REPUBLIKA.CO.ID, JAKARTA -- Warna hijau lekat dengan Islam. Selain karena warna ini disebut Alquran sebagai bagian dari warna pakaian para penghuni surga, warna hijau juga jadi simbol peradaban Islam yang memang lekat dengan kehidupan seimbang dengan alam, termasuk dalam hal pertanian.
Dalam Agriculture in Muslim Civilisation : A Green Revolution in Pre-Modern Times, Sarah Zaimeche, menjelaskan, periode antara abad kesembilan hingga abad 13 jadi saksi transformasi fundamental pertanian yang bisa disebut sebagai revolusi hijau Islam pada era pramodern. Ekonomi yang dibentuk di Arab dan dunia Islam memungkinkan terjadinya difusi dan adaptasi teknik pertanian dari luar dunia Islam.
Pada awal abad kesembilan, inovasi pertanian jadi penggerak utama ekonomi dan sumber produksi dunia Islam. Ini didukung sistem irigasi ekstensif dan pengembangan sistem pertanian oleh para ahli ilmu kala itu termasuk teknik peternakan, pembasmian hama, dan temuan teknik persilangan untuk menemukan varietas baru.

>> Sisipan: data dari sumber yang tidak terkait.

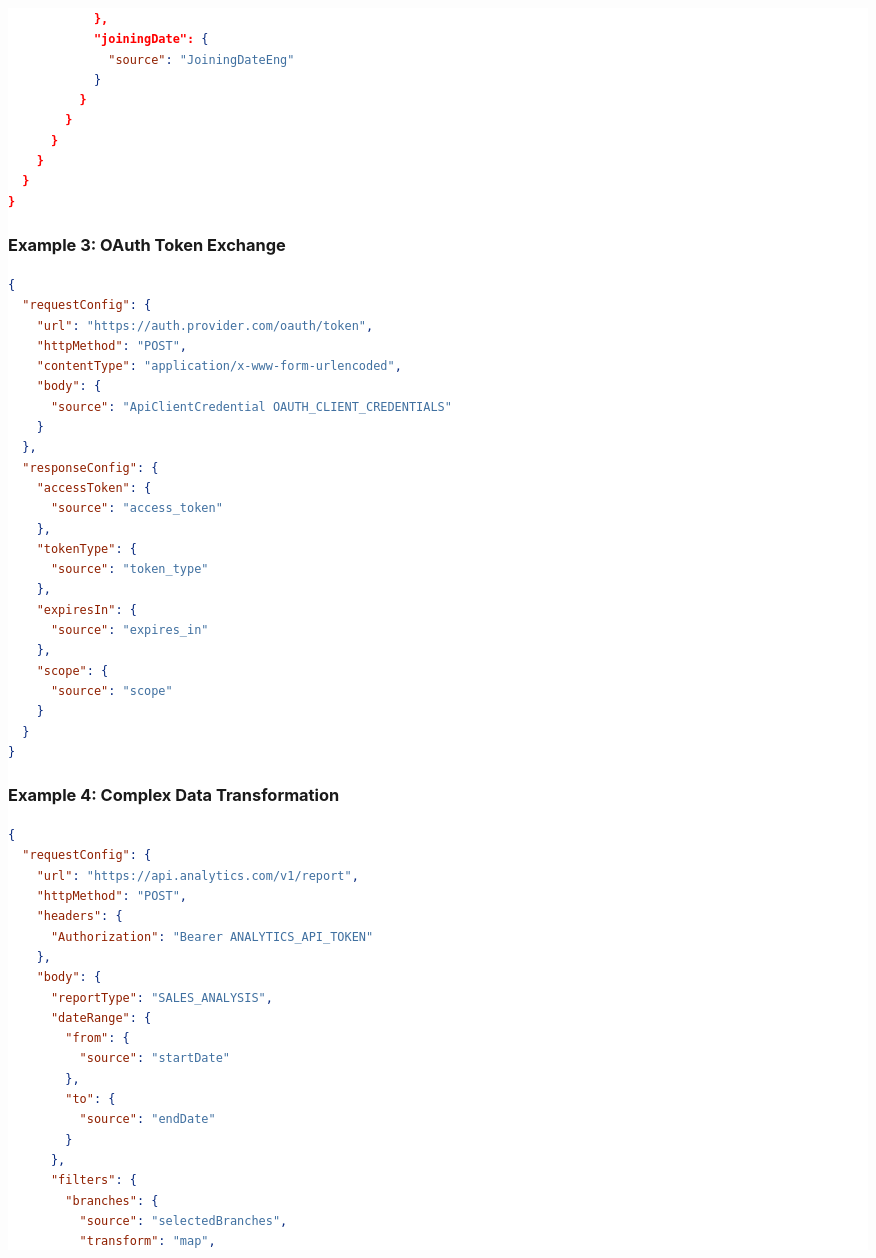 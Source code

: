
 ```json
            },
            "joiningDate": {
              "source": "JoiningDateEng"
            }
          }
        }
      }
    }
  }
}
```

### Example 3: OAuth Token Exchange
```json
{
  "requestConfig": {
    "url": "https://auth.provider.com/oauth/token",
    "httpMethod": "POST",
    "contentType": "application/x-www-form-urlencoded",
    "body": {
      "source": "ApiClientCredential OAUTH_CLIENT_CREDENTIALS"
    }
  },
  "responseConfig": {
    "accessToken": {
      "source": "access_token"
    },
    "tokenType": {
      "source": "token_type"
    },
    "expiresIn": {
      "source": "expires_in"
    },
    "scope": {
      "source": "scope"
    }
  }
}
```

### Example 4: Complex Data Transformation
```json
{
  "requestConfig": {
    "url": "https://api.analytics.com/v1/report",
    "httpMethod": "POST",
    "headers": {
      "Authorization": "Bearer ANALYTICS_API_TOKEN"
    },
    "body": {
      "reportType": "SALES_ANALYSIS",
      "dateRange": {
        "from": {
          "source": "startDate"
        },
        "to": {
          "source": "endDate"
        }
      },
      "filters": {
        "branches": {
          "source": "selectedBranches",
          "transform": "map",
```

Revolusi pertanian di dunia Islam berhasil memperkenalkan pertanian model baru yang didukung sistem irigasi ekstensif. Kala itu, dunia Islam sudah mengenal sistem rotasi tanaman sehingga di satu kota bisa jumpai aneka produk pertanian dengan mudah. Sistem pertanian Muslim Spanyol bahkan, disebut yang paling kompleks, paling ilmiah, dan paling sempurna yang pernah dikembangkan manusia.
Teknik yang dikembangkan dunia Islam saat itu juga dinilai spektakuler karena menggabungkan pengetahuan pertanian dari berbagai tempat. Aneka pupuk digunakan dengan tetap menjaga kelembapan tanah. Menjaga tanah pertanian dari erosi jadi aturan utama ekologi di dunia kala itu.
Namun, kunci suksesnya pertanian dunia Islam adalah kerja keras. Tidak ada alam yang langsung memberi kemudahan tanpa usaha manusia. Peningkatan jumlah pekerja pertanian tak lepas dari perkembangan teknologi terbaru, perluasan lahan pertanian ke lahan tidur, pengenalan varietas baru, dan intensifikasi rotasi tanaman.
Perubahan-perubahan ini ditambah peningkatan tenaga kerja pertanian membuat ekonomi dunia Islam bergerak. Perdagangan yang meningkat ikut memperbesar skala ekonomi, pertumbuhan populasi, dan urbanisasi.
Perhatian akan irigasi juga tak main-main. Dari Andalusia hingga Timur Jauh, dari Sudan hingga Afghanistan, sistem irigasi jadi hal sentral. Sistem irigasi tua ada yang dipertahankan, ada pula yang diperbarui sambil mengembangkan teknik penangkap air, kanalisasi, area serapan, dan kombinasi itu semua. Dalam semua buku pertanian di Maghribi, Andalusia, Mesir, Irak, Persia, dan Yaman, selalu ada poin pengembangan teknik dan peralatan pengendalian air.
Penangkapan air melalui aneka cara kanalisasi, penyimpanan, dan penangkapan air dilakukan menggunakan aneka teknik. Irigasi jadi murah sehingga lahan yang awalnya sulit terairi, jadi terairi. Lahan yang teririgasi baik bahkan, bisa menghasilkan panen hingga empat kali setahun. Sungguh sesuatu yang membawa kesejahteraan.
Dikenalkannya noria (alat pengangkat air) jadi teknik revolusioner bagi produktivitas pertanian. Noria jadi alat yang murah dan mudah perawatannya sehingga irigasi bisa diintensifkan.
Di Cordoba, pernah ada 5.000 noria. Beberapa di antaranya masih digunakan di La Nora, sebuah tempat berjarak enam kilometer dari pusat Kota Murcia, Spanyol. Di sana, meski kincir air sudah diganti baja, sistem lama tidak berubah. Sistem irigasi ini ditransfer ke Spanyol dan diadaptasi untuk kondisi alam tertentu. Muslim dinilai berjasa dalam pengembangan irigasi di kawasan Mediterania Barat.
Tak hanya mengandalkan air sungai, pengetahuan irigasi dunia Islam juga mewariskan pengetahuan tentang cara menadah air hujan. Air permukaan tak hanya diambil dari mata air, sungai, dan oase, tapi juga dengan menciptakan sumur-sumur dan mata air baru.